Exercise brief
Every record that follows should be written out word for word; the pictures stay out.

BEGIN Data for review

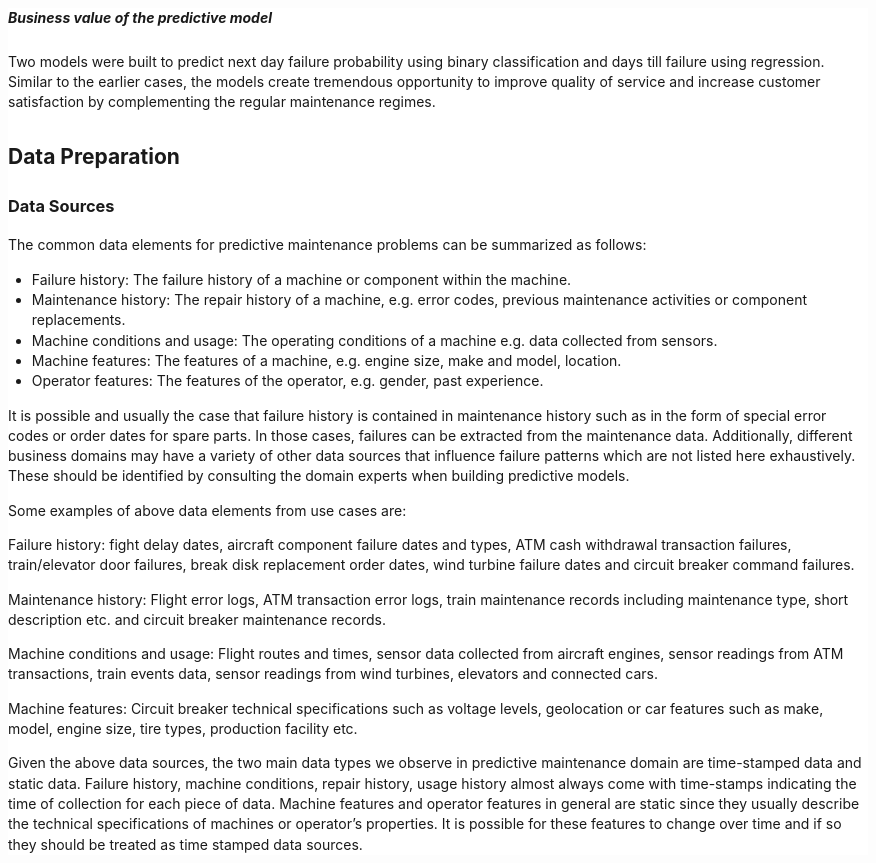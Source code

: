 ##### *Business value of the predictive model*
Two models were built to predict next day failure probability using
binary classification and days till failure using regression. Similar to
the earlier cases, the models create tremendous opportunity to improve
quality of service and increase customer satisfaction by complementing
the regular maintenance regimes.

## Data Preparation
### Data Sources
The common data elements for predictive maintenance problems can be
summarized as follows:
-   Failure history: The failure history of a machine or component
    within the machine.
-   Maintenance history: The repair history of a machine, e.g. error
    codes, previous maintenance activities or component replacements.
-   Machine conditions and usage: The operating conditions of a
    machine e.g. data collected from sensors.
-   Machine features: The features of a machine, e.g. engine size, make
    and model, location.
-   Operator features: The features of the operator, e.g. gender,
    past experience.

It is possible and usually the case that failure history is contained in
maintenance history such as in the form of special error codes or order
dates for spare parts. In those cases, failures can be extracted from
the maintenance data. Additionally, different business domains may have
a variety of other data sources that influence failure patterns which
are not listed here exhaustively. These should be identified by
consulting the domain experts when building predictive models.

Some examples of above data elements from use cases are:

Failure history: fight delay dates, aircraft component failure dates and
types, ATM cash withdrawal transaction failures, train/elevator door
failures, break disk replacement order dates, wind turbine failure dates
and circuit breaker command failures.

Maintenance history: Flight error logs, ATM transaction error logs,
train maintenance records including maintenance type, short description
etc. and circuit breaker maintenance records.

Machine conditions and usage: Flight routes and times, sensor data
collected from aircraft engines, sensor readings from ATM transactions,
train events data, sensor readings from wind turbines, elevators and
connected cars.

Machine features: Circuit breaker technical specifications such as
voltage levels, geolocation or car features such as make, model, engine
size, tire types, production facility etc.

Given the above data sources, the two main data types we observe in
predictive maintenance domain are time-stamped data and static data.
Failure history, machine conditions, repair history, usage history
almost always come with time-stamps indicating the time of collection
for each piece of data. Machine features and operator features in
general are static since they usually describe the technical
specifications of machines or operator’s properties. It is possible for
these features to change over time and if so they should be treated as
time stamped data sources.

END Data for review

Answer section
Source code

: ##### *Business value of the predictive model*
Two models were built to predict next day failure probability using
binary classification and days till failure using regression. Similar to
the earlier cases, the models create tremendous opportunity to improve
quality of service and increase customer satisfaction by complementing
the regular maintenance regimes.

## Data Preparation
### Data Sources
The common data elements for predictive maintenance problems can be
summarized as follows:
-   Failure history: The failure history of a machine or component
    within the machine.
-   Maintenance history: The repair history of a machine, e.g. error
    codes, previous maintenance activities or component replacements.
-   Machine conditions and usage: The operating conditions of a
    machine e.g. data collected from sensors.
-   Machine features: The features of a machine, e.g. engine size, make
    and model, location.
-   Operator features: The features of the operator, e.g. gender,
    past experience.

It is possible and usually the case that failure history is contained in
maintenance history such as in the form of special error codes or order
dates for spare parts. In those cases, failures can be extracted from
the maintenance data. Additionally, different business domains may have
a variety of other data sources that influence failure patterns which
are not listed here exhaustively. These should be identified by
consulting the domain experts when building predictive models.

Some examples of above data elements from use cases are:

Failure history: fight delay dates, aircraft component failure dates and
types, ATM cash withdrawal transaction failures, train/elevator door
failures, break disk replacement order dates, wind turbine failure dates
and circuit breaker command failures.

Maintenance history: Flight error logs, ATM transaction error logs,
train maintenance records including maintenance type, short description
etc. and circuit breaker maintenance records.

Machine conditions and usage: Flight routes and times, sensor data
collected from aircraft engines, sensor readings from ATM transactions,
train events data, sensor readings from wind turbines, elevators and
connected cars.

Machine features: Circuit breaker technical specifications such as
voltage levels, geolocation or car features such as make, model, engine
size, tire types, production facility etc.

Given the above data sources, the two main data types we observe in
predictive maintenance domain are time-stamped data and static data.
Failure history, machine conditions, repair history, usage history
almost always come with time-stamps indicating the time of collection
for each piece of data. Machine features and operator features in
general are static since they usually describe the technical
specifications of machines or operator’s properties. It is possible for
these features to change over time and if so they should be treated as
time stamped data sources.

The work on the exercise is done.